++++ Records shown ++++

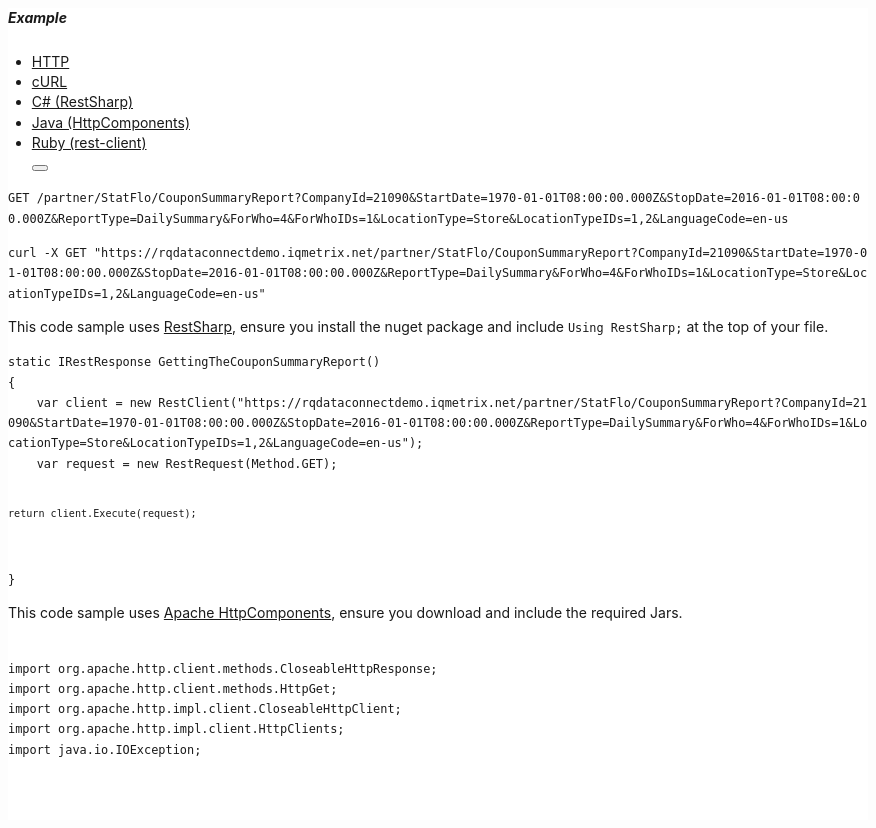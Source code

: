 

<h5>Example</h5>

<ul class="nav nav-tabs">
    <li class="active"><a href="#http-getting-the-coupon-summary-report" data-toggle="tab">HTTP</a></li>
    <li><a href="#curl-getting-the-coupon-summary-report" data-toggle="tab">cURL</a></li>
    <li><a href="#csharp-getting-the-coupon-summary-report" data-toggle="tab">C# (RestSharp)</a></li>
    <li><a href="#java-getting-the-coupon-summary-report" data-toggle="tab">Java (HttpComponents)</a></li>
    <li><a href="#ruby-getting-the-coupon-summary-report" data-toggle="tab">Ruby (rest-client)</a></li>
    <button id="copy-getting-the-coupon-summary-report" class="copy-button btn btn-default btn-sm" data-clipboard-action="copy" data-clipboard-target="#http-code-getting-the-coupon-summary-report"><i class="fa fa-clipboard" title="Copy to Clipboard"></i></button>
</ul>
<div class="tab-content"> 
    <div role="tabpanel" class="tab-pane active" id="http-getting-the-coupon-summary-report">
<pre id="http-code-getting-the-coupon-summary-report"><code class="language-http">GET /partner/StatFlo/CouponSummaryReport?CompanyId=21090&StartDate=1970-01-01T08:00:00.000Z&StopDate=2016-01-01T08:00:00.000Z&ReportType=DailySummary&ForWho=4&ForWhoIDs=1&LocationType=Store&LocationTypeIDs=1,2&LanguageCode=en-us
</code><code class="language-csharp"></code></pre>
    </div>
    <div role="tabpanel" class="tab-pane" id="curl-getting-the-coupon-summary-report">
<pre id="curl-code-getting-the-coupon-summary-report"><code class="language-http">curl -X GET "https://rqdataconnectdemo.iqmetrix.net/partner/StatFlo/CouponSummaryReport?CompanyId=21090&StartDate=1970-01-01T08:00:00.000Z&StopDate=2016-01-01T08:00:00.000Z&ReportType=DailySummary&ForWho=4&ForWhoIDs=1&LocationType=Store&LocationTypeIDs=1,2&LanguageCode=en-us"</code></pre>
    </div>
    <div role="tabpanel" class="tab-pane" id="csharp-getting-the-coupon-summary-report">
        This code sample uses <a href="http://restsharp.org/">RestSharp</a>, ensure you install the nuget package and include <code>Using RestSharp;</code> at the top of your file.
<pre id="csharp-code-getting-the-coupon-summary-report"><code class="language-csharp">static IRestResponse GettingTheCouponSummaryReport()
{
    var client = new RestClient("https://rqdataconnectdemo.iqmetrix.net/partner/StatFlo/CouponSummaryReport?CompanyId=21090&StartDate=1970-01-01T08:00:00.000Z&StopDate=2016-01-01T08:00:00.000Z&ReportType=DailySummary&ForWho=4&ForWhoIDs=1&LocationType=Store&LocationTypeIDs=1,2&LanguageCode=en-us");
    var request = new RestRequest(Method.GET);
     

    

    return client.Execute(request);
}</code></pre>
    </div>
    <div role="tabpanel" class="tab-pane" id="java-getting-the-coupon-summary-report">
        This code sample uses <a href="https://hc.apache.org/">Apache HttpComponents</a>, ensure you download and include the required Jars.
<pre id="java-code-getting-the-coupon-summary-report"><code class="language-java">
import org.apache.http.client.methods.CloseableHttpResponse;
import org.apache.http.client.methods.HttpGet;
import org.apache.http.impl.client.CloseableHttpClient;
import org.apache.http.impl.client.HttpClients;
import java.io.IOException;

++++

## [About this task]
Skip the pictures, then write out every entry exactly.

## [Response to the task]
Source code

: 

<h5>Example</h5>

<ul class="nav nav-tabs">
    <li class="active"><a href="#http-getting-the-coupon-summary-report" data-toggle="tab">HTTP</a></li>
    <li><a href="#curl-getting-the-coupon-summary-report" data-toggle="tab">cURL</a></li>
    <li><a href="#csharp-getting-the-coupon-summary-report" data-toggle="tab">C# (RestSharp)</a></li>
    <li><a href="#java-getting-the-coupon-summary-report" data-toggle="tab">Java (HttpComponents)</a></li>
    <li><a href="#ruby-getting-the-coupon-summary-report" data-toggle="tab">Ruby (rest-client)</a></li>
    <button id="copy-getting-the-coupon-summary-report" class="copy-button btn btn-default btn-sm" data-clipboard-action="copy" data-clipboard-target="#http-code-getting-the-coupon-summary-report"><i class="fa fa-clipboard" title="Copy to Clipboard"></i></button>
</ul>
<div class="tab-content"> 
    <div role="tabpanel" class="tab-pane active" id="http-getting-the-coupon-summary-report">
<pre id="http-code-getting-the-coupon-summary-report"><code class="language-http">GET /partner/StatFlo/CouponSummaryReport?CompanyId=21090&StartDate=1970-01-01T08:00:00.000Z&StopDate=2016-01-01T08:00:00.000Z&ReportType=DailySummary&ForWho=4&ForWhoIDs=1&LocationType=Store&LocationTypeIDs=1,2&LanguageCode=en-us
</code><code class="language-csharp"></code></pre>
    </div>
    <div role="tabpanel" class="tab-pane" id="curl-getting-the-coupon-summary-report">
<pre id="curl-code-getting-the-coupon-summary-report"><code class="language-http">curl -X GET "https://rqdataconnectdemo.iqmetrix.net/partner/StatFlo/CouponSummaryReport?CompanyId=21090&StartDate=1970-01-01T08:00:00.000Z&StopDate=2016-01-01T08:00:00.000Z&ReportType=DailySummary&ForWho=4&ForWhoIDs=1&LocationType=Store&LocationTypeIDs=1,2&LanguageCode=en-us"</code></pre>
    </div>
    <div role="tabpanel" class="tab-pane" id="csharp-getting-the-coupon-summary-report">
        This code sample uses <a href="http://restsharp.org/">RestSharp</a>, ensure you install the nuget package and include <code>Using RestSharp;</code> at the top of your file.
<pre id="csharp-code-getting-the-coupon-summary-report"><code class="language-csharp">static IRestResponse GettingTheCouponSummaryReport()
{
    var client = new RestClient("https://rqdataconnectdemo.iqmetrix.net/partner/StatFlo/CouponSummaryReport?CompanyId=21090&StartDate=1970-01-01T08:00:00.000Z&StopDate=2016-01-01T08:00:00.000Z&ReportType=DailySummary&ForWho=4&ForWhoIDs=1&LocationType=Store&LocationTypeIDs=1,2&LanguageCode=en-us");
    var request = new RestRequest(Method.GET);
     

    

    return client.Execute(request);
}</code></pre>
    </div>
    <div role="tabpanel" class="tab-pane" id="java-getting-the-coupon-summary-report">
        This code sample uses <a href="https://hc.apache.org/">Apache HttpComponents</a>, ensure you download and include the required Jars.
<pre id="java-code-getting-the-coupon-summary-report"><code class="language-java">
import org.apache.http.client.methods.CloseableHttpResponse;
import org.apache.http.client.methods.HttpGet;
import org.apache.http.impl.client.CloseableHttpClient;
import org.apache.http.impl.client.HttpClients;
import java.io.IOException;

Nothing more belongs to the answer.